Work required =>
Using the listing below, set down each line from the line containing "Schematic of the" through the line containing "If we want to", both ends included, exactly and with nothing added.

[[ Records for the exercise, beginning ]]

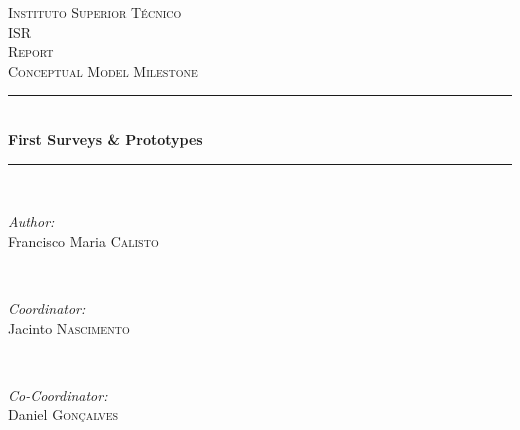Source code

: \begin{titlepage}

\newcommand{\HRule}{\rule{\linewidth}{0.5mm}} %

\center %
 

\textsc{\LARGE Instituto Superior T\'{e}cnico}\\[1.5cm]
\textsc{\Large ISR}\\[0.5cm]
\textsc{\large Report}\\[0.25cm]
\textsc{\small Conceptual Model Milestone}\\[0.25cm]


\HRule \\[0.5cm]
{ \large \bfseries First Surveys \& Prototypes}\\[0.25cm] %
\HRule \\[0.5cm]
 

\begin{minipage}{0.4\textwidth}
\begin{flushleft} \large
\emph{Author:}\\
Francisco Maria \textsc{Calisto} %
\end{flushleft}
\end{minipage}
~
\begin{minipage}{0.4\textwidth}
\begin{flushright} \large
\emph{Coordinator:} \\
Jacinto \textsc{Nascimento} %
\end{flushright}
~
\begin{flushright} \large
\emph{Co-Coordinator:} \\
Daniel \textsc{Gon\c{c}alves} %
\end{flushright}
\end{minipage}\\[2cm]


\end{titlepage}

[[ Records for the exercise, end ]]
[[ Records for the exercise, beginning ]]

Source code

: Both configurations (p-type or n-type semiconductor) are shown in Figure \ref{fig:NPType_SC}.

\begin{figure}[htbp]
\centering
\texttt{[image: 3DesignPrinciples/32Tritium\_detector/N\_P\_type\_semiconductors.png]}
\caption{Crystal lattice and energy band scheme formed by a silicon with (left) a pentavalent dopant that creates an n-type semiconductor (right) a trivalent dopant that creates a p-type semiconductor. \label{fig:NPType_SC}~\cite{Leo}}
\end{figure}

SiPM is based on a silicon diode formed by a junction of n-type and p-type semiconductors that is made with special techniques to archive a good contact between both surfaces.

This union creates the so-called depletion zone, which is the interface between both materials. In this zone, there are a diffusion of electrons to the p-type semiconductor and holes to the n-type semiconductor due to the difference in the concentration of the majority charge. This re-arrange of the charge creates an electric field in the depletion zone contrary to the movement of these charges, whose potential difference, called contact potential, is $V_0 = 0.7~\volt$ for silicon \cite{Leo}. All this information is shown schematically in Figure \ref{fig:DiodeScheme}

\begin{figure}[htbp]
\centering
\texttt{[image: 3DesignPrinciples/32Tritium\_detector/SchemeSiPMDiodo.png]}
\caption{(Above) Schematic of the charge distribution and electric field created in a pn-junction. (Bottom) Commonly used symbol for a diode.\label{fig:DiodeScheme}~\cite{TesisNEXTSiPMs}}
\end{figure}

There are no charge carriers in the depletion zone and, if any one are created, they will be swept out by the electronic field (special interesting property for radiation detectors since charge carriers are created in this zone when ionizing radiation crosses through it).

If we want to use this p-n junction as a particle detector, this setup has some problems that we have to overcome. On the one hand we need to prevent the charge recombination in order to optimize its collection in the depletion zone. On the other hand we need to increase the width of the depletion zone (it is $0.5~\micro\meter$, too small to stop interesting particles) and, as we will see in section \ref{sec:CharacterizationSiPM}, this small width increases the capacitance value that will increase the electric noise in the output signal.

[[ Records for the exercise, end ]]

Exercise solution =>
\caption{(Above) Schematic of the charge distribution and electric field created in a pn-junction. (Bottom) Commonly used symbol for a diode.\label{fig:DiodeScheme}~\cite{TesisNEXTSiPMs}}
\end{figure}

There are no charge carriers in the depletion zone and, if any one are created, they will be swept out by the electronic field (special interesting property for radiation detectors since charge carriers are created in this zone when ionizing radiation crosses through it).

If we want to use this p-n junction as a particle detector, this setup has some problems that we have to overcome. On the one hand we need to prevent the charge recombination in order to optimize its collection in the depletion zone. On the other hand we need to increase the width of the depletion zone (it is $0.5~\micro\meter$, too small to stop interesting particles) and, as we will see in section \ref{sec:CharacterizationSiPM}, this small width increases the capacitance value that will increase the electric noise in the output signal.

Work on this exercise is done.